St. Paul's Choir School's latest album evokes peace of heaven

CAMBRIDGE -- The ethereal voices of the boy choristers at St. Paul's Choir School are reaching beyond the walls of St. Paul's Church with the release of their latest album, "Gabriel Faure Requiem and Other Masterworks."

While the choir sings at Mass on a daily basis, "a CD recording allows us to get this out to many more people who are hungering for this kind of beauty and art," St. Paul's Choir Director James Kennerley said in a Feb. 28 interview.

The choristers in grades six through eight, along with some graduates and The Choir of St. Paul's, recorded the album at the end of last summer, with Grammy-winner Brad Michel as producer. Michel had previously helmed the choir's recording of their last album, "Ave Maria," in 2017.

"It's a pleasure to experience the youthful energy and raw talent of these boys," he said in a press release.
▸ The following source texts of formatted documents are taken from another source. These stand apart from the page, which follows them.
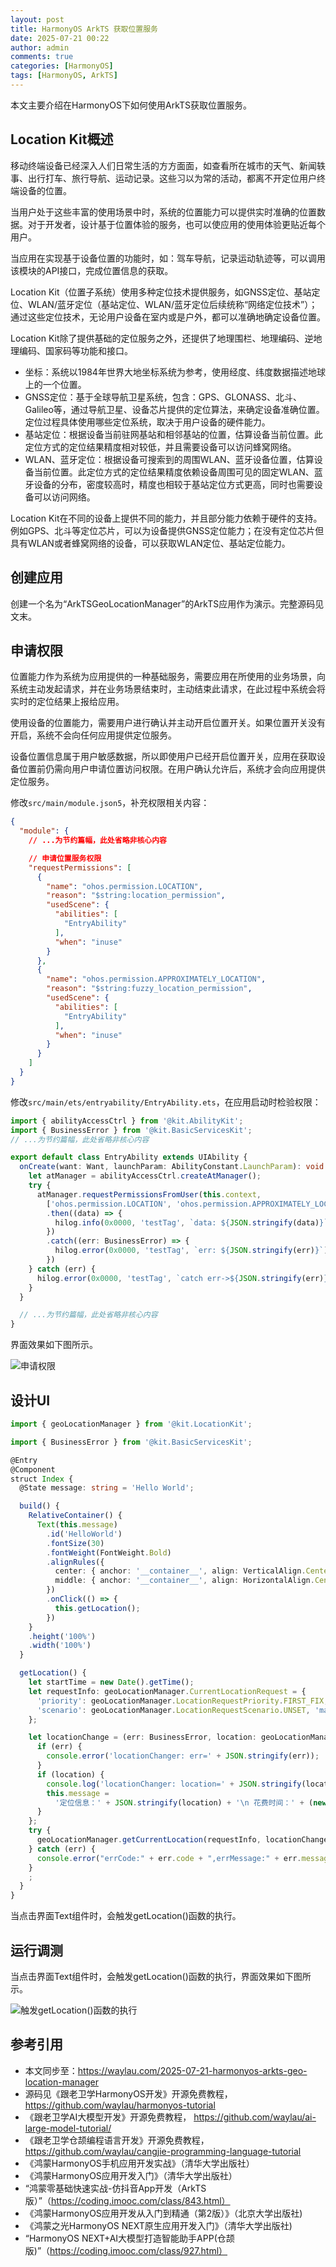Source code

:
 ```yaml
---
layout: post
title: HarmonyOS ArkTS 获取位置服务
date: 2025-07-21 00:22
author: admin
comments: true
categories: [HarmonyOS]
tags: [HarmonyOS, ArkTS]
---
```


本文主要介绍在HarmonyOS下如何使用ArkTS获取位置服务。

<!-- more -->

## Location Kit概述

移动终端设备已经深入人们日常生活的方方面面，如查看所在城市的天气、新闻轶事、出行打车、旅行导航、运动记录。这些习以为常的活动，都离不开定位用户终端设备的位置。

当用户处于这些丰富的使用场景中时，系统的位置能力可以提供实时准确的位置数据。对于开发者，设计基于位置体验的服务，也可以使应用的使用体验更贴近每个用户。

当应用在实现基于设备位置的功能时，如：驾车导航，记录运动轨迹等，可以调用该模块的API接口，完成位置信息的获取。

Location Kit（位置子系统）使用多种定位技术提供服务，如GNSS定位、基站定位、WLAN/蓝牙定位（基站定位、WLAN/蓝牙定位后续统称“网络定位技术”）；通过这些定位技术，无论用户设备在室内或是户外，都可以准确地确定设备位置。

Location Kit除了提供基础的定位服务之外，还提供了地理围栏、地理编码、逆地理编码、国家码等功能和接口。

* 坐标：系统以1984年世界大地坐标系统为参考，使用经度、纬度数据描述地球上的一个位置。
* GNSS定位：基于全球导航卫星系统，包含：GPS、GLONASS、北斗、Galileo等，通过导航卫星、设备芯片提供的定位算法，来确定设备准确位置。定位过程具体使用哪些定位系统，取决于用户设备的硬件能力。
* 基站定位：根据设备当前驻网基站和相邻基站的位置，估算设备当前位置。此定位方式的定位结果精度相对较低，并且需要设备可以访问蜂窝网络。
* WLAN、蓝牙定位：根据设备可搜索到的周围WLAN、蓝牙设备位置，估算设备当前位置。此定位方式的定位结果精度依赖设备周围可见的固定WLAN、蓝牙设备的分布，密度较高时，精度也相较于基站定位方式更高，同时也需要设备可以访问网络。


Location Kit在不同的设备上提供不同的能力，并且部分能力依赖于硬件的支持。例如GPS、北斗等定位芯片，可以为设备提供GNSS定位能力；在没有定位芯片但具有WLAN或者蜂窝网络的设备，可以获取WLAN定位、基站定位能力。

## 创建应用



创建一个名为“ArkTSGeoLocationManager”的ArkTS应用作为演示。完整源码见文末。


## 申请权限

 
位置能力作为系统为应用提供的一种基础服务，需要应用在所使用的业务场景，向系统主动发起请求，并在业务场景结束时，主动结束此请求，在此过程中系统会将实时的定位结果上报给应用。

使用设备的位置能力，需要用户进行确认并主动开启位置开关。如果位置开关没有开启，系统不会向任何应用提供定位服务。

设备位置信息属于用户敏感数据，所以即使用户已经开启位置开关，应用在获取设备位置前仍需向用户申请位置访问权限。在用户确认允许后，系统才会向应用提供定位服务。

修改`src/main/module.json5`，补充权限相关内容：

```json
{
  "module": {
    // ...为节约篇幅，此处省略非核心内容

    // 申请位置服务权限
    "requestPermissions": [
      {
        "name": "ohos.permission.LOCATION",
        "reason": "$string:location_permission",
        "usedScene": {
          "abilities": [
            "EntryAbility"
          ],
          "when": "inuse"
        }
      },
      {
        "name": "ohos.permission.APPROXIMATELY_LOCATION",
        "reason": "$string:fuzzy_location_permission",
        "usedScene": {
          "abilities": [
            "EntryAbility"
          ],
          "when": "inuse"
        }
      }
    ]
  }
}
```


修改`src/main/ets/entryability/EntryAbility.ets`，在应用启动时检验权限：

```ts
import { abilityAccessCtrl } from '@kit.AbilityKit';
import { BusinessError } from '@kit.BasicServicesKit';
// ...为节约篇幅，此处省略非核心内容

export default class EntryAbility extends UIAbility {
  onCreate(want: Want, launchParam: AbilityConstant.LaunchParam): void {
    let atManager = abilityAccessCtrl.createAtManager();
    try {
      atManager.requestPermissionsFromUser(this.context,
        ['ohos.permission.LOCATION', 'ohos.permission.APPROXIMATELY_LOCATION'])
        .then((data) => {
          hilog.info(0x0000, 'testTag', `data: ${JSON.stringify(data)}`);
        })
        .catch((err: BusinessError) => {
          hilog.error(0x0000, 'testTag', `err: ${JSON.stringify(err)}`);
        })
    } catch (err) {
      hilog.error(0x0000, 'testTag', `catch err->${JSON.stringify(err)}`);
    }
  }

  // ...为节约篇幅，此处省略非核心内容
}  
```


界面效果如下图所示。

![申请权限](/images/post/20250721-geo-001.png)



## 设计UI



```ts
import { geoLocationManager } from '@kit.LocationKit';

import { BusinessError } from '@kit.BasicServicesKit';

@Entry
@Component
struct Index {
  @State message: string = 'Hello World';

  build() {
    RelativeContainer() {
      Text(this.message)
        .id('HelloWorld')
        .fontSize(30)
        .fontWeight(FontWeight.Bold)
        .alignRules({
          center: { anchor: '__container__', align: VerticalAlign.Center },
          middle: { anchor: '__container__', align: HorizontalAlign.Center }
        })
        .onClick(() => {
          this.getLocation();
        })
    }
    .height('100%')
    .width('100%')
  }

  getLocation() {
    let startTime = new Date().getTime();
    let requestInfo: geoLocationManager.CurrentLocationRequest = {
      'priority': geoLocationManager.LocationRequestPriority.FIRST_FIX,
      'scenario': geoLocationManager.LocationRequestScenario.UNSET, 'maxAccuracy': 100
    };

    let locationChange = (err: BusinessError, location: geoLocationManager.Location): void => {
      if (err) {
        console.error('locationChanger: err=' + JSON.stringify(err));
      }
      if (location) {
        console.log('locationChanger: location=' + JSON.stringify(location));
        this.message =
          '定位信息：' + JSON.stringify(location) + '\n 花费时间：' + (new Date().getTime() - startTime) / 1000
      }
    };
    try {
      geoLocationManager.getCurrentLocation(requestInfo, locationChange);
    } catch (err) {
      console.error("errCode:" + err.code + ",errMessage:" + err.message);
    }
    ;
  }
}
```


当点击界面Text组件时，会触发getLocation()函数的执行。



## 运行调测

当点击界面Text组件时，会触发getLocation()函数的执行，界面效果如下图所示。

![触发getLocation()函数的执行](/images/post/20250721-geo-002.png)




## 参考引用



* 本文同步至：<https://waylau.com/2025-07-21-harmonyos-arkts-geo-location-manager>
* 源码见《跟老卫学HarmonyOS开发》开源免费教程， <https://github.com/waylau/harmonyos-tutorial>
* 《跟老卫学AI大模型开发》开源免费教程， https://github.com/waylau/ai-large-model-tutorial/
* 《跟老卫学仓颉编程语言开发》开源免费教程， https://github.com/waylau/cangjie-programming-language-tutorial
* 《鸿蒙HarmonyOS手机应用开发实战》（清华大学出版社）
* 《鸿蒙HarmonyOS应用开发入门》（清华大学出版社）
* “鸿蒙零基础快速实战-仿抖音App开发（ArkTS版）”（https://coding.imooc.com/class/843.html）
* 《鸿蒙HarmonyOS应用开发从入门到精通（第2版）》（北京大学出版社)
* 《鸿蒙之光HarmonyOS NEXT原生应用开发入门》（清华大学出版社)
* “HarmonyOS NEXT+AI大模型打造智能助手APP(仓颉版)”（https://coding.imooc.com/class/927.html）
Before they could even begin practicing, they had to choose the music for the album, which, Kennerley said, needed to represent them as a choir and an institution.
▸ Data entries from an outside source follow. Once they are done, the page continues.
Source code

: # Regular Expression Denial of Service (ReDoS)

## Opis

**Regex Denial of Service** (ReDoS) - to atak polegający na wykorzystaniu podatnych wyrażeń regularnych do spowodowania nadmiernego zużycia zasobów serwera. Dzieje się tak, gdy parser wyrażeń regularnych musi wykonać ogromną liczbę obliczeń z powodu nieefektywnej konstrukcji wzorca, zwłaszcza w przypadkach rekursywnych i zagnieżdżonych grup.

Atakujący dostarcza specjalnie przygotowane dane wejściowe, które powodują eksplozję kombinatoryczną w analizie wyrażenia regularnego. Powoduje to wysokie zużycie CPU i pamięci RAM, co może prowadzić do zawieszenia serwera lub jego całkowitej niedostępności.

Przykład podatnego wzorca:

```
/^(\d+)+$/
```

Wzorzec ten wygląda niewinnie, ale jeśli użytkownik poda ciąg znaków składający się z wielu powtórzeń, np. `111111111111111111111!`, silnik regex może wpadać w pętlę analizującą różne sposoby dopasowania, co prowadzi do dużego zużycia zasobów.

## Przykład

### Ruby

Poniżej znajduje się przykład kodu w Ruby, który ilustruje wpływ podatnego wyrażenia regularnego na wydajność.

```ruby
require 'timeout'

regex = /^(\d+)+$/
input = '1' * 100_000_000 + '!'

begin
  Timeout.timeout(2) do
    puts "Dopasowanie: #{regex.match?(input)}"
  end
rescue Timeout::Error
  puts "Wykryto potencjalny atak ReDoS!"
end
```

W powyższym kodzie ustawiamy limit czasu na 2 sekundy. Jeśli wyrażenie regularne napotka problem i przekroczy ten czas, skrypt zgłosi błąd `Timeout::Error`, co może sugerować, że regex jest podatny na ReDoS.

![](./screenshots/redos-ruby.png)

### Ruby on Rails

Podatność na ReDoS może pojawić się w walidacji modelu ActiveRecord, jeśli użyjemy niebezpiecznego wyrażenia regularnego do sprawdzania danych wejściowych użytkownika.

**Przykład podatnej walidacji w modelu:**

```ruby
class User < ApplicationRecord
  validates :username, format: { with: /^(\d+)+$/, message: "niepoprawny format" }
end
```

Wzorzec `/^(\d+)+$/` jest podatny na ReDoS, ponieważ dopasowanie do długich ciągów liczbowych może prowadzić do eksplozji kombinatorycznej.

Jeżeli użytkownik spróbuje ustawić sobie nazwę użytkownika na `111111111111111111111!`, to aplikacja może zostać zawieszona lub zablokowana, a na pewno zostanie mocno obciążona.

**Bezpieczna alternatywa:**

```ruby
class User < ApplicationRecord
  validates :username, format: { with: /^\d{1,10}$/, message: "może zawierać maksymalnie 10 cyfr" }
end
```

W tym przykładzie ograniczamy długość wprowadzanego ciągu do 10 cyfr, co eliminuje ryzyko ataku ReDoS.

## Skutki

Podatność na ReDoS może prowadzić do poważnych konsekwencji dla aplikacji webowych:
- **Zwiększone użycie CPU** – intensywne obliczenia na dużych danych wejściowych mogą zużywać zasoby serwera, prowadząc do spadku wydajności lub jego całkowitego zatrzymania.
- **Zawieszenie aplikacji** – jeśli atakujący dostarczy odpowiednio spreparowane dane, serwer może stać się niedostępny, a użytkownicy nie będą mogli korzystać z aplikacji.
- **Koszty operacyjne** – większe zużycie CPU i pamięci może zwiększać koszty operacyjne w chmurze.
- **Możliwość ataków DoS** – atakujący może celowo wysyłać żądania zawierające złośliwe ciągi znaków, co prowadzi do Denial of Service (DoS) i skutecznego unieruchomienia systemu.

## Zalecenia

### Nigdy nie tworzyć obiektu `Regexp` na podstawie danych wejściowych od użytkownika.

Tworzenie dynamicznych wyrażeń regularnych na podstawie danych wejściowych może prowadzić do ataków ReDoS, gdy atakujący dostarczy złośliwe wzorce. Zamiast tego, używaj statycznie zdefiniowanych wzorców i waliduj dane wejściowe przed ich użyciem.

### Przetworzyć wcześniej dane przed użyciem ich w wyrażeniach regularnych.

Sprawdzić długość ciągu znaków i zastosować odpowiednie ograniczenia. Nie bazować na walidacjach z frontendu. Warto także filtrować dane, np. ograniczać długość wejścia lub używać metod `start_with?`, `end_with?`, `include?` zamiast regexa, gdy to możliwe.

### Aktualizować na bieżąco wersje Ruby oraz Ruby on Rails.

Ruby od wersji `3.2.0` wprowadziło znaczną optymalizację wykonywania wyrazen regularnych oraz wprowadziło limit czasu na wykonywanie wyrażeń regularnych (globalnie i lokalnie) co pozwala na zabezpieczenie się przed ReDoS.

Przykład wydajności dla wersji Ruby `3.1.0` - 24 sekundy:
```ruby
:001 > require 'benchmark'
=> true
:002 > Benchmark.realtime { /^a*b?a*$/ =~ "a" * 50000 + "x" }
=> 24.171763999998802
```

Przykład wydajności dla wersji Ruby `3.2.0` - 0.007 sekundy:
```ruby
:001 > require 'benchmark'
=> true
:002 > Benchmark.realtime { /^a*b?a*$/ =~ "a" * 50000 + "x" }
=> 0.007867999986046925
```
"We choose music that is special to us, sometimes unique to us," he explained.

The boys' choir usually sings in a gallery, out of sight of the congregation, giving an impression like angels singing in heaven.

"That's how we think of our choristers, as giving the sonic sense of heaven on earth," Kennerley said.

He said the idea of a requiem, a musical composition for a funeral, came from current events like the war in Ukraine. They drew on the requiem's theme of "lux perpetua," or "perpetual light," which he said is "symbolic of the everlasting peace in Heaven."

"We thought that music about peace, and about healing, would be a really nice offering to share with the world," he said.

In addition to works by Gabriel Faure, a late Romantic era composer, the album also includes music that Kennerley composed specifically for the boys' choir. His pieces are settings of "O Salutaris hostia" and "O sacrum convivium," as well as the four-part "Missa Sanctae Mariae Virginae." He also included a couple of plainchant songs, and made a new arrangement of Faure's "Cantique de Jean Racine," the final track on the album.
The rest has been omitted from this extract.